Data extracted from a collection
○ ○ ○ ○ ○ ○ ○
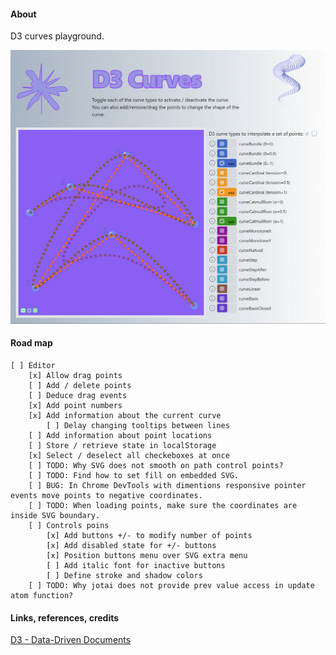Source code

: #### About

D3 curves playground.

![](src/assets/previews/2021-08-17_2-18-03.png)

#### Road map

    [ ] Editor
        [x] Allow drag points
        [ ] Add / delete points
        [ ] Deduce drag events
        [x] Add point numbers
        [x] Add information about the current curve
            [ ] Delay changing tooltips between lines
        [ ] Add information about point locations
        [ ] Store / retrieve state in localStorage
        [x] Select / deselect all checkeboxes at once
        [ ] TODO: Why SVG does not smooth on path control points?
        [ ] TODO: Find how to set fill on embedded SVG.
        [ ] BUG: In Chrome DevTools with dimentions responsive pointer events move points to negative coordinates.
        [ ] TODO: When loading points, make sure the coordinates are inside SVG boundary.
        [ ] Controls poins
            [x] Add buttons +/- to modify number of points
            [x] Add disabled state for +/- buttons
            [x] Position buttons menu over SVG extra menu
            [ ] Add italic font for inactive buttons
            [ ] Define stroke and shadow colors
        [ ] TODO: Why jotai does not provide prev value access in update atom function?

#### Links, references, credits

[D3 - Data-Driven Documents](https://github.com/d3/d3/wiki)
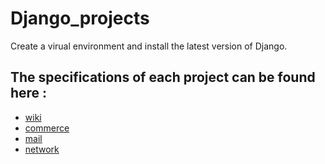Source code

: # Django_projects 

Create a virual environment and install the latest version of Django.

## The specifications of each project can be found here :

- [wiki](https://cs50.harvard.edu/web/2020/projects/1/wiki/)
- [commerce](https://cs50.harvard.edu/web/2020/projects/2/commerce/)
- [mail](https://cs50.harvard.edu/web/2020/projects/3/mail/)
- [network](https://cs50.harvard.edu/web/2020/projects/4/network/)
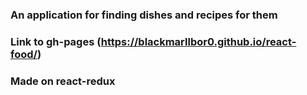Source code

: ### An application for finding dishes and recipes for them

### Link to gh-pages (https://blackmarllbor0.github.io/react-food/)

### Made on react-redux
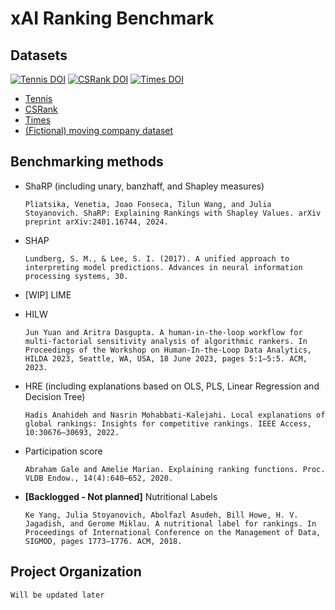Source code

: xAI Ranking Benchmark
=====================



Datasets
--------
[![Tennis DOI](https://zenodo.org/badge/DOI/10.5281/zenodo.10108667.svg)](https://doi.org/10.5281/zenodo.10108667)
[![CSRank DOI](https://zenodo.org/badge/DOI/10.5281/zenodo.11234896.svg)](https://doi.org/10.5281/zenodo.11234896)
[![Times DOI](https://zenodo.org/badge/DOI/10.5281/zenodo.11235321.svg)](https://doi.org/10.5281/zenodo.11235321)

- [Tennis](https://doi.org/10.5281/zenodo.10108667)
- [CSRank](https://doi.org/10.5281/zenodo.11234896)
- [Times](https://doi.org/10.5281/zenodo.11235321)
- [(Fictional) moving company dataset](https://github.com/DataResponsibly/CIFRank/tree/master/out/ranklib_data/mv/m2/Full/fair_count__bias)


Benchmarking methods
--------------------

- ShaRP (including unary, banzhaff, and Shapley measures)

      Pliatsika, Venetia, Joao Fonseca, Tilun Wang, and Julia Stoyanovich. ShaRP: Explaining Rankings with Shapley Values. arXiv preprint arXiv:2401.16744, 2024.

- SHAP

      Lundberg, S. M., & Lee, S. I. (2017). A unified approach to interpreting model predictions. Advances in neural information processing systems, 30.

- [WIP] LIME

- HILW

      Jun Yuan and Aritra Dasgupta. A human-in-the-loop workflow for multi-factorial sensitivity analysis of algorithmic rankers. In Proceedings of the Workshop on Human-In-the-Loop Data Analytics, HILDA 2023, Seattle, WA, USA, 18 June 2023, pages 5:1–5:5. ACM, 2023.

- HRE (including explanations based on OLS, PLS, Linear Regression and Decision Tree)

      Hadis Anahideh and Nasrin Mohabbati-Kalejahi. Local explanations of global rankings: Insights for competitive rankings. IEEE Access, 10:30676–30693, 2022.

- Participation score

      Abraham Gale and Amelie Marian. Explaining ranking functions. Proc. VLDB Endow., 14(4):640–652, 2020.

- **[Backlogged - Not planned]** Nutritional Labels

      Ke Yang, Julia Stoyanovich, Abolfazl Asudeh, Bill Howe, H. V. Jagadish, and Gerome Miklau. A nutritional label for rankings. In Proceedings of International Conference on the Management of Data, SIGMOD, pages 1773–1776. ACM, 2018.



Project Organization
--------------------

    Will be updated later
○ ○ ○ ○ ○ ○ ○
Set down, exactly as they stand above, the lines starting with the line with "Pliatsika, Venetia, Joao" and going on through the line with "Jun Yuan and", and no others.

Answer ▸
      Pliatsika, Venetia, Joao Fonseca, Tilun Wang, and Julia Stoyanovich. ShaRP: Explaining Rankings with Shapley Values. arXiv preprint arXiv:2401.16744, 2024.

- SHAP

      Lundberg, S. M., & Lee, S. I. (2017). A unified approach to interpreting model predictions. Advances in neural information processing systems, 30.

- [WIP] LIME

- HILW

      Jun Yuan and Aritra Dasgupta. A human-in-the-loop workflow for multi-factorial sensitivity analysis of algorithmic rankers. In Proceedings of the Workshop on Human-In-the-Loop Data Analytics, HILDA 2023, Seattle, WA, USA, 18 June 2023, pages 5:1–5:5. ACM, 2023.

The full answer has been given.